Le président Dr Irfaan Ali a déclaré vendredi que le Guyana était « plus confiant que jamais » dans le fait que la Cour internationale de Justice (CIJ) confirmerait la sentence arbitrale de 1899 établissant la frontière du pays avec le Venezuela, alors que le conflit territorial de longue date entre dans sa phase finale.
Lors d’une conférence de presse, le Dr Ali a félicité les équipes juridiques et diplomatiques du Guyana pour avoir présenté ce qu’il a décrit comme un dossier solide devant le tribunal des Nations Unies.
« Il ne reste plus qu’à la Cour de délibérer sur l’affaire dont elle est saisie, notamment sur la validité de la sentence arbitrale de 1899 qui a déterminé la frontière internationale entre les deux pays, et de rendre son jugement final, qui sera juridiquement contraignant pour les deux parties », a-t-il déclaré, ajoutant que la Guyane attendait une décision « à la fin de cette année ».
L’affaire se concentre sur la région d’Essequibo, un territoire riche en ressources comprenant près des deux tiers du territoire guyanais. Le Venezuela revendique depuis longtemps cette région malgré la décision de 1899 qui a fixé la frontière.

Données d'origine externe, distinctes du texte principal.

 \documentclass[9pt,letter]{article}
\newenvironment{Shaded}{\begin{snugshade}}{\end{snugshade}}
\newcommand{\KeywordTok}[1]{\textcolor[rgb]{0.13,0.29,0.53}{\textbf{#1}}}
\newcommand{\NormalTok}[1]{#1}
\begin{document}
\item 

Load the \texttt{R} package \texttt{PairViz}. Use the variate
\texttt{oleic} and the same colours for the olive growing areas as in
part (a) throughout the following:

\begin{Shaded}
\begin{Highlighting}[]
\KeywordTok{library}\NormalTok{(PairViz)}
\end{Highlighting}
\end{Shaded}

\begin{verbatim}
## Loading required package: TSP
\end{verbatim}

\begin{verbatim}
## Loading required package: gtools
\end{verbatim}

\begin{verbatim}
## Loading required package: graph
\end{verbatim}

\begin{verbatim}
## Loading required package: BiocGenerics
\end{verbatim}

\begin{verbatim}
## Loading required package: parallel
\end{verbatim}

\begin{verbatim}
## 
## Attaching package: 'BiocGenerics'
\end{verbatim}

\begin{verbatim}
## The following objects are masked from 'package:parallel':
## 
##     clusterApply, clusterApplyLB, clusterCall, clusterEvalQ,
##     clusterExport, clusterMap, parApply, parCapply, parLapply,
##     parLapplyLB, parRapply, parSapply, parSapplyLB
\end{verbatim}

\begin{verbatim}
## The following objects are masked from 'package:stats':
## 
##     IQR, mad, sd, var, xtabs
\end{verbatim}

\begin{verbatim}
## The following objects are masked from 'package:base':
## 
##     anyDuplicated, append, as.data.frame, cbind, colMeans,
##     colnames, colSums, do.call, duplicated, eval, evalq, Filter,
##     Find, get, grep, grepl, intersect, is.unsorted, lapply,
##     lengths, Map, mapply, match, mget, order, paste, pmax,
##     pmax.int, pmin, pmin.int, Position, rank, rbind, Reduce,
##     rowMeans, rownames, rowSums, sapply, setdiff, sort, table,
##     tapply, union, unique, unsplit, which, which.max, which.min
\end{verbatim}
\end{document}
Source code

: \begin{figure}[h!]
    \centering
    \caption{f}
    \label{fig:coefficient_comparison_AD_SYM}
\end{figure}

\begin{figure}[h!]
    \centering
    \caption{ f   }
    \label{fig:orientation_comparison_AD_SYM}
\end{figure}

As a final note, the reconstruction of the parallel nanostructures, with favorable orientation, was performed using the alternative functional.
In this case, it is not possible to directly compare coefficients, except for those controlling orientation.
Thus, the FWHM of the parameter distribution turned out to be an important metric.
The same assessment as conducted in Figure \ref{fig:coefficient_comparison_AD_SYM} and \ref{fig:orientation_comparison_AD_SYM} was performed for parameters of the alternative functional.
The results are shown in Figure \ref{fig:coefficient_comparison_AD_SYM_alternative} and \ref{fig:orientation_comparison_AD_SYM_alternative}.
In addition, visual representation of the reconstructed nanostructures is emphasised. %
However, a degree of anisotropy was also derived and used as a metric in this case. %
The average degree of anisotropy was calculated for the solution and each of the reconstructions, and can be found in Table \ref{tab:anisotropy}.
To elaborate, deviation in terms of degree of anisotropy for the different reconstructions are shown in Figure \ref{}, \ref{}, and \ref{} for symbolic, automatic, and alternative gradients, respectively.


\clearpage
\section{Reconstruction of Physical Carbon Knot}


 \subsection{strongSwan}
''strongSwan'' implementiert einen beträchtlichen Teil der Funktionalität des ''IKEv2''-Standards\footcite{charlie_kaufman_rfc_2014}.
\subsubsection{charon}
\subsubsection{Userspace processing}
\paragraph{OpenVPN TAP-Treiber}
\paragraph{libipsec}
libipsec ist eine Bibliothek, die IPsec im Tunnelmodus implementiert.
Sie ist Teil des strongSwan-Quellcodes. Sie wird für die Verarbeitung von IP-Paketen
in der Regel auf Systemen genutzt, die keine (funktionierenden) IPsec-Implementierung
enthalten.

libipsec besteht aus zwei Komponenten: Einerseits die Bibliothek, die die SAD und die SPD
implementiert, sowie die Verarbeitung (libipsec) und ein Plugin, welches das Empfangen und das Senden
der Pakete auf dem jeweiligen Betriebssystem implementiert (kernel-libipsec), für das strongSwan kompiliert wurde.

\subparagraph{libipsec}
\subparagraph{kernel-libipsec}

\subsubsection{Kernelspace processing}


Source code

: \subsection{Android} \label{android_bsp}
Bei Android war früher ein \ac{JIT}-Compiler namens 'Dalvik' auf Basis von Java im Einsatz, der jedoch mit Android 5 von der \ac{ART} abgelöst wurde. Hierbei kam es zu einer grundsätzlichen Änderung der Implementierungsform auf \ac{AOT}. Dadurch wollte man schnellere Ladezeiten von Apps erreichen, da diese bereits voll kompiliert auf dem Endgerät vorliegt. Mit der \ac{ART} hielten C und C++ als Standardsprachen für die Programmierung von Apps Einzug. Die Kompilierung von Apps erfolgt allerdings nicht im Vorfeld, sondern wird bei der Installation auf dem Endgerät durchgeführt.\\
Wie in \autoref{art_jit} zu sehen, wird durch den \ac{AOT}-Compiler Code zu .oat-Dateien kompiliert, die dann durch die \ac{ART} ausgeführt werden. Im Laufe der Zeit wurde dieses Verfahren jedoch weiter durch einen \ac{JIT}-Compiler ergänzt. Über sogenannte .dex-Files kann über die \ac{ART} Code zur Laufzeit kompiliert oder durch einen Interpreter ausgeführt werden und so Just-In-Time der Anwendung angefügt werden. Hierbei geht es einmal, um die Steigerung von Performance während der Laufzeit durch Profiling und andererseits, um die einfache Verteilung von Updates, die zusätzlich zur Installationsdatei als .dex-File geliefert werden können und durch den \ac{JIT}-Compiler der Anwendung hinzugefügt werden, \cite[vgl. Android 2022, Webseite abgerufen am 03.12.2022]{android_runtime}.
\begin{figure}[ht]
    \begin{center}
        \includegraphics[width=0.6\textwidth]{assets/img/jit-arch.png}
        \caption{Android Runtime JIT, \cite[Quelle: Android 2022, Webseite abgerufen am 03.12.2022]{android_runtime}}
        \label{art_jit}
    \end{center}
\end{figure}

Le Dr Ali a décrit les procédures comme « un triomphe pour l’État de droit et l’ordre international fondé sur des règles », affirmant que les différends entre États « doivent être résolus de manière pacifique » et « ne jamais être résolus par la menace ou le recours à la force militaire ».

Il a réitéré que le Guyana respecterait le jugement de la Cour « quel qu’il soit », tout en critiquant les déclarations des responsables vénézuéliens rejetant la compétence de la CIJ.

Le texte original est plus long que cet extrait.